La tâche est ardue, tant la reconnaissance automatique des émotions représente un Graal. Les systèmes les plus aboutis ne peuvent pour l’heure reconnaître qu’une dizaine d’expressions générales telles que la tristesse, la colère ou la joie… « L’apprentissage supervisé a besoin de quantités de données annotées. Or la tâche d’annoter une émotion dans une phrase-exemple est bien plus complexe et subjective que celle d’annoter la présence d’un chien ou d’un chat dans une image ! », remarque Chloé Clavel, chercheuse à Mine ParisTech. Olivier Jeannel déclare néanmoins s’appuyer sur les bases de données ouvertes existantes.
Solutions personnalisées
En dehors de la reconnaissance vocale et de la transcription de texte, les progrès de l’IA peuvent également être mis à profit par les fabricants d’appareils auditifs, pour mieux saisir les habitudes de leurs utilisateurs. C’est ce qu’est en train de déployer la société danoise Oticon avec Kaizn, qui a remporté un prix de l’innovation au CES 2019 dans la catégorie « Logiciels & Applications Mobiles ». Cet assistant personnel peut être intégré dans les appareils de la marque pour adapter leur fonctionnement de manière automatisée en fonction des choix passés de l’utilisateur. Il est à même d’ajuster, par exemple, dans un environnement bruyant comme un restaurant, les niveaux sonores respectifs de la conversation proche et des informations de fond en fonction des habitudes de l’utilisateur.

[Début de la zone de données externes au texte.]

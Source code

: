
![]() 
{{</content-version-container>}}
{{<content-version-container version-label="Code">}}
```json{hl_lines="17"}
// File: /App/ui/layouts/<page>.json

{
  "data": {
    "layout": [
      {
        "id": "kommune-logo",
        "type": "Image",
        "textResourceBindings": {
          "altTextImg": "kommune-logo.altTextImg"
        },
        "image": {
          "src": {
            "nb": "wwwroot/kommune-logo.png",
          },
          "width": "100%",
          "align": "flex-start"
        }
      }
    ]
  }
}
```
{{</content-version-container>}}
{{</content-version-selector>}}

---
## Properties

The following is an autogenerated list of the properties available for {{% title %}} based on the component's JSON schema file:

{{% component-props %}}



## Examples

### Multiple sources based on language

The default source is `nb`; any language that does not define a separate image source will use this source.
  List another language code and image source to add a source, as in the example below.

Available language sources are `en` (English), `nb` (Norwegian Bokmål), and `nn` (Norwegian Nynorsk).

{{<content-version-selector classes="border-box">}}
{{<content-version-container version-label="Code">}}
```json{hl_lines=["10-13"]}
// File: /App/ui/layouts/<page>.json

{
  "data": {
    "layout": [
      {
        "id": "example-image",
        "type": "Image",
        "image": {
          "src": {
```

Il s’agit donc d’un système de recommandation comparable à celui par lequel Spotify recommande de nouvelles chansons en se basant sur les choix et les préférences de ses auditeurs. « Kaizn permettra également d’améliorer de manière globale le son perçu par nos appareils en se basant sur les données de tous les utilisateurs », précise Michael Porsbo, le responsable innovation d’Oticon. D’un point de vue technique, le système repose sur différents types d’algorithmes dans une configuration hybride « utilisant des éléments de la science des données classiques, et des réseaux de neurones avec à la fois de l’apprentissage par transfert et des capacités d’apprentissage en ligne. Nos algorithmes sont développés et testés dans notre centre R&D de Eriksholm, au Danemark, même si nous utilisons des éléments extérieurs comme TensorFlow et Azure en complément », ajoute le responsable technique.
Dans les environnements bruyants, particulièrement problématiques, Orcam, une société israélienne développant un dispositif d’assistance visuelle pour les personnes malvoyantes, développe, elle aussi un système de transcription audio à base de machine learning. Il sera intégré dans les prochaines versions de son boîtier MyEye, adaptable sur des lunettes ou d’autres accessoires. « En particulier, nous cherchons à obtenir de meilleurs résultats sur l’effet cocktail, c’est-à-dire pouvoir discriminer les mots lorsqu’ils y a un brouhaha ambiant. C’est un défi qui mobilise beaucoup de monde actuellement dans la reconnaissance vocale », précise Yonatan Wexler, directeur scientifique d’Orcam.